D’abord, le modèle a été fragilisé ces dernières années par un certain nombre de mesures, notamment d’économies budgétaires : la production de logements neufs, aujourd’hui, est insuffisante par rapport à la demande, et parallèlement, des mesures comme la réduction du loyer de solidarité* viennent fragiliser les bailleurs qui se retrouvent à devoir faire des efforts financiers.

La file d’attente s’allonge car on n’arrive plus à attribuer suffisamment de logements : d’une part parce qu’on n’en construit pas assez et d’autre part parce qu’il n’y a plus assez de mobilité dans le parc social.


Mais un autre aspect joue : dans les zones tendues notamment, il y a un déséquilibre très important entre parc privé et parc social. Ces dérives du parc privé en terme de niveaux de loyers et d’explosion des prix immobiliers font qu’il y a beaucoup moins de mobilité résidentielle dans le parc social, c’est-à-dire de ménages qui quittent le parc social pour le parc locatif privé ou pour accéder à la propriété. Or, aujourd’hui le pourvoyeur principal de logements dans le parc social, c’est cette mobilité résidentielle. La file d’attente pour accéder au logement social s’allonge donc car on n’arrive plus à attribuer suffisamment de logements : d’une part parce qu’on n’en construit pas assez et d’autre part parce qu’il n’y a plus assez de mobilité dans le parc social.

Enfin, le parc social a du mal à assurer ses deux missions à la fois, la seconde étant de faire de la mixité. Or, quand vous avez un parc réduit, arriver à loger les ménages les plus pauvres dans une logique de droit au logement tout en continuant à loger des ménages des classes moyennes inférieures, c’est très compliqué. Le modèle est tiraillé entre ces deux logiques.

 

S.C. : Le rapport détaille 15 propositions pour remédier au problème d’accessibilité du parc social. Quelles mesures vous semblent, à vous, prioritaires ?

P.M. : À moyen et long terme, il est nécessaire de développer le parc social.
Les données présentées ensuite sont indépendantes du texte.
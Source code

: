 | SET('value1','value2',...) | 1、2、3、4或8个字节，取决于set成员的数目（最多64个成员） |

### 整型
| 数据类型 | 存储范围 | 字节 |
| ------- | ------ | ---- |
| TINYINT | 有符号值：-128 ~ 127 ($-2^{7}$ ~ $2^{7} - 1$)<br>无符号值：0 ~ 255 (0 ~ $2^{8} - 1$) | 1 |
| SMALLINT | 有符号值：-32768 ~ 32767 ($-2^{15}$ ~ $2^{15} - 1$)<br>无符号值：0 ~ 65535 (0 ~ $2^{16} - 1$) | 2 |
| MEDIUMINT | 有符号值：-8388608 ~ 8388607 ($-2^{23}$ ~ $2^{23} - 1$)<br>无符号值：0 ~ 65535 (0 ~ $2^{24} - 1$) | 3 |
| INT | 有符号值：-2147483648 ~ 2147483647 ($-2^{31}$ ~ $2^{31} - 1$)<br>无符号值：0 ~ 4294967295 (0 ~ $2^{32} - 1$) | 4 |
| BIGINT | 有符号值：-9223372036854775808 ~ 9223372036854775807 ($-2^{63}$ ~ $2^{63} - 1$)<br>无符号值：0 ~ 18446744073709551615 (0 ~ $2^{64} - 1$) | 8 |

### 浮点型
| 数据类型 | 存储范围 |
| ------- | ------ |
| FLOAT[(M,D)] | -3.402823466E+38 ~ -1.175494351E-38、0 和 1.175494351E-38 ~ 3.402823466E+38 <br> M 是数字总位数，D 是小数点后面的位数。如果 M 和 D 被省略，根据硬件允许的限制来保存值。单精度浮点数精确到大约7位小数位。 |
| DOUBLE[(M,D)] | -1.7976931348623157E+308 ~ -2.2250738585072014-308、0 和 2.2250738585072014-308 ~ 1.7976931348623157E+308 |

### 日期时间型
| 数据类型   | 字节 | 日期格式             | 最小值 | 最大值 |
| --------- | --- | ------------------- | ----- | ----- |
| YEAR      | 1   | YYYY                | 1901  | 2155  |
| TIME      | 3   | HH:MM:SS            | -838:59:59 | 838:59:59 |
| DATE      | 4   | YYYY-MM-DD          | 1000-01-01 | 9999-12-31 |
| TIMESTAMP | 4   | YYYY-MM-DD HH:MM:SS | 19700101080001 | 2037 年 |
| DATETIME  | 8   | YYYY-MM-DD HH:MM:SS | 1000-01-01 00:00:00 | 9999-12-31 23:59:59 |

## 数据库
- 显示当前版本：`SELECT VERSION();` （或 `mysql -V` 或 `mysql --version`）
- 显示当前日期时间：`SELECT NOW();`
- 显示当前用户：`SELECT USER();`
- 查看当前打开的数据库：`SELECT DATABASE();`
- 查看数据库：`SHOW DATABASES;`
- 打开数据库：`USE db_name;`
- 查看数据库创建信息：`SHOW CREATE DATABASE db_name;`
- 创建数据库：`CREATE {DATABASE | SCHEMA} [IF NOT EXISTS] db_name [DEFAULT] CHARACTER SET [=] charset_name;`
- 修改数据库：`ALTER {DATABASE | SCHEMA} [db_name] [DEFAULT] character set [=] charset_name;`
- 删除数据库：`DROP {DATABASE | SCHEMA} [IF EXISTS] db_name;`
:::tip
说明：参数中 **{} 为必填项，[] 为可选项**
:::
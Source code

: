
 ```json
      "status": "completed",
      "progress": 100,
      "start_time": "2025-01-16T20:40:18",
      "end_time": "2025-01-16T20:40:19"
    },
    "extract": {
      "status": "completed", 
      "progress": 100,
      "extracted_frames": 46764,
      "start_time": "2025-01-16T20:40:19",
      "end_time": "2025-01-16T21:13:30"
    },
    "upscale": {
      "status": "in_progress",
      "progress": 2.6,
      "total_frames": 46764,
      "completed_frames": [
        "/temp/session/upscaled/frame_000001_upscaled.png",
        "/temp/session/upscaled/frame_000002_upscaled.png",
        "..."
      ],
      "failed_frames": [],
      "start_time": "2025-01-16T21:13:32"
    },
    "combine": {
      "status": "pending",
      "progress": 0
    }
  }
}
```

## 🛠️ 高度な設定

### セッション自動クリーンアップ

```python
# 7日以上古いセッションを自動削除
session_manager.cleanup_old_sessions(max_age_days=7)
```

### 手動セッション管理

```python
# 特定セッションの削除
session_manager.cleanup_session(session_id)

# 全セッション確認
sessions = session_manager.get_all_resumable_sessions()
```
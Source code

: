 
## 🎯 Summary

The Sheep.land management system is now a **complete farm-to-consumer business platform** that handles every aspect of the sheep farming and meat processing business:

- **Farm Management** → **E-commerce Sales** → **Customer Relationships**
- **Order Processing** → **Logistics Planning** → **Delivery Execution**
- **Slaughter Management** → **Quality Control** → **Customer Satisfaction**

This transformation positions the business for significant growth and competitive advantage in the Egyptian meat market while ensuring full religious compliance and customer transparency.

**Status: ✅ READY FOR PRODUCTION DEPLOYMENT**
Le problème d’offre de logements abordables ne se résoudra pas tant qu’on n’aura pas fait un vrai choc d’offre, notamment dans les zones tendues. Pour cela, il faut produire massivement du logement très social pour les ménages les plus pauvres.

Mais en attendant, la situation va continuer de se dégrader. À court terme, il n’y a donc pas d’autre solution que de mieux solvabiliser les ménages. Cela peut être au travers d’une revalorisation de l’APL. Aujourd’hui, plus d’un logement social sur deux a un loyer supérieur à celui qui sert à calculer l’APL. On voit donc qu’il y a une déconnection entre le système qui est censé solvabiliser les ménages et le parc social. Il faut soit baisser les loyers, soit mieux solvabiliser les locataires.

La crise actuelle le montre : les fragilités du marché du travail ont des répercussions immédiates sur la capacité des ménages à payer leur loyer.


Cela peut se faire aussi à travers les minimas sociaux. On pourrait ainsi imaginer un matelas social - sans parler forcément de revenu universel - car on voit bien, et la crise actuelle le montre, que les fragilités du marché du travail ont des répercussions immédiates sur la capacité des ménages à payer leur loyer. Les taux d’effort chez les ménages les plus pauvres peuvent atteindre 30, 40, 60 %. Le jour où votre revenu baisse de 15% parce que vous avez été mis en chômage partiel, ou de 30 % parce que vous basculez dans le chômage indemnisé ou même d’encore plus car vous basculez dans le chômage non indemnisé, votre capacité à payer votre loyer est largement entamée. De cela, les bailleurs sociaux sont conscients. Ils savent qu’ils n’ont pas intérêt à prendre des ménages qui ont une probabilité forte d’être fragilisés dans leur emploi, parce que derrière, cela se traduit par des impayés de loyer.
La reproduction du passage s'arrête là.